Dans des pièces souvent petites, cette trame de rectangles bien alignés peut donner une impression d'espace rigide, presque clinique. L'été, on a plutôt envie de fraîcheur, de lumière qui accroche la matière, de murs qui vibrent légèrement. La vague slow déco pousse aussi vers des revêtements plus authentiques et moins standardisés. Résultat : beaucoup de propriétaires disent vouloir garder leurs meubles, mais changer radicalement de murs.
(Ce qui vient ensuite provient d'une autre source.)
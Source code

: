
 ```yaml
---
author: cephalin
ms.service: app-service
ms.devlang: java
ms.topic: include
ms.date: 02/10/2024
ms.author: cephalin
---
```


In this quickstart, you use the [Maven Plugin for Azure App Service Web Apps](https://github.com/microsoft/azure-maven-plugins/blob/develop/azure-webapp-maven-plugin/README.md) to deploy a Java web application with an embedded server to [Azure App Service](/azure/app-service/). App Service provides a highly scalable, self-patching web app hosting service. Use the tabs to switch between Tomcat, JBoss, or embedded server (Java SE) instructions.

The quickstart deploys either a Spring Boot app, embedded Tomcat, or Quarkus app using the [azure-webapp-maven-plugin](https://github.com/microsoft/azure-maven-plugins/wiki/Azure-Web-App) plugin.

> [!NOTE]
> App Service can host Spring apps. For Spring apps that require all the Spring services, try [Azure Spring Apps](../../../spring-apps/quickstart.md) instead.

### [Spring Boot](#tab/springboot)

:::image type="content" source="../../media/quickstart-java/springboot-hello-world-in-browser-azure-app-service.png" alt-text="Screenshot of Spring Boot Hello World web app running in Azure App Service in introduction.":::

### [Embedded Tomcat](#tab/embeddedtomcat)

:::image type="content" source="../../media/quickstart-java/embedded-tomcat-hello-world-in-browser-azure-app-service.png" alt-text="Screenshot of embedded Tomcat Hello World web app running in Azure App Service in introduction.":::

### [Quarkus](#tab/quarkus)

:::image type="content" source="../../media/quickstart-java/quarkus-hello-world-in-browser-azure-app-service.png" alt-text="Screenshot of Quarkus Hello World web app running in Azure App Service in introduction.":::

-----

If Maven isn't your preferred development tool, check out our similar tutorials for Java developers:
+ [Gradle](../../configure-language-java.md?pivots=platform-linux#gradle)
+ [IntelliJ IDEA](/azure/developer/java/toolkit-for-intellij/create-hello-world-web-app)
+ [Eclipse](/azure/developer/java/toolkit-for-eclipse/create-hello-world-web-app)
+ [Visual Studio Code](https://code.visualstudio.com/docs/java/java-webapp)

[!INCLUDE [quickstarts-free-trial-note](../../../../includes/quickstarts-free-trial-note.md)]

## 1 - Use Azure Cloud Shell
Zellige : l’alternative au carrelage métro qui cartonne

Face à ce ras-le-bol, le zellige s'impose. Ce petit carreau de terre cuite émaillée, fabriqué de manière artisanale au Maroc, se reconnaît à ses bords légèrement irréguliers et à sa surface brillante qui capte la lumière. Carré, hexagonal ou allongé, il joue avec les reliefs et les reflets. Sa palette va du blanc cassé au céladon, du bleu Majorelle au vert émeraude en passant par les nuances terracotta, sans oublier les versions nacrées très douces.

Posé par touches, le zellige transforme une cuisine en coin méditerranéen et une salle d'eau en vraie pièce de détente, façon maison de vacances. Les salons professionnels comme Maison&Objet 2026 ou le Salone del Mobile l'ont largement mis en scène, et les réseaux sociaux regorgent de avant-après bluffants. Dans beaucoup d'intérieurs, un simple pan de mur ou une niche suffisent pour faire oublier instantanément l'ancien carrelage métro.

Remplacer son carrelage métro : du zellige aux panneaux muraux

Quand on refait tout, on peut déposer l'ancien revêtement et poser un véritable zellige, plus coûteux qu'une faïence basique mais très durable. Pour un relooking rapide ou un petit budget, les panneaux muraux décoratifs en PVC ou composite offrent une autre piste : ils se collent directement sur le carrelage métro, sans poussière, et existent en finitions effet zellige, béton ciré ou marbre.

Pour la salle de bains ou la cuisine, comptez en général entre 20 et 60 € le mètre carré, bien moins qu'une rénovation carrelée classique.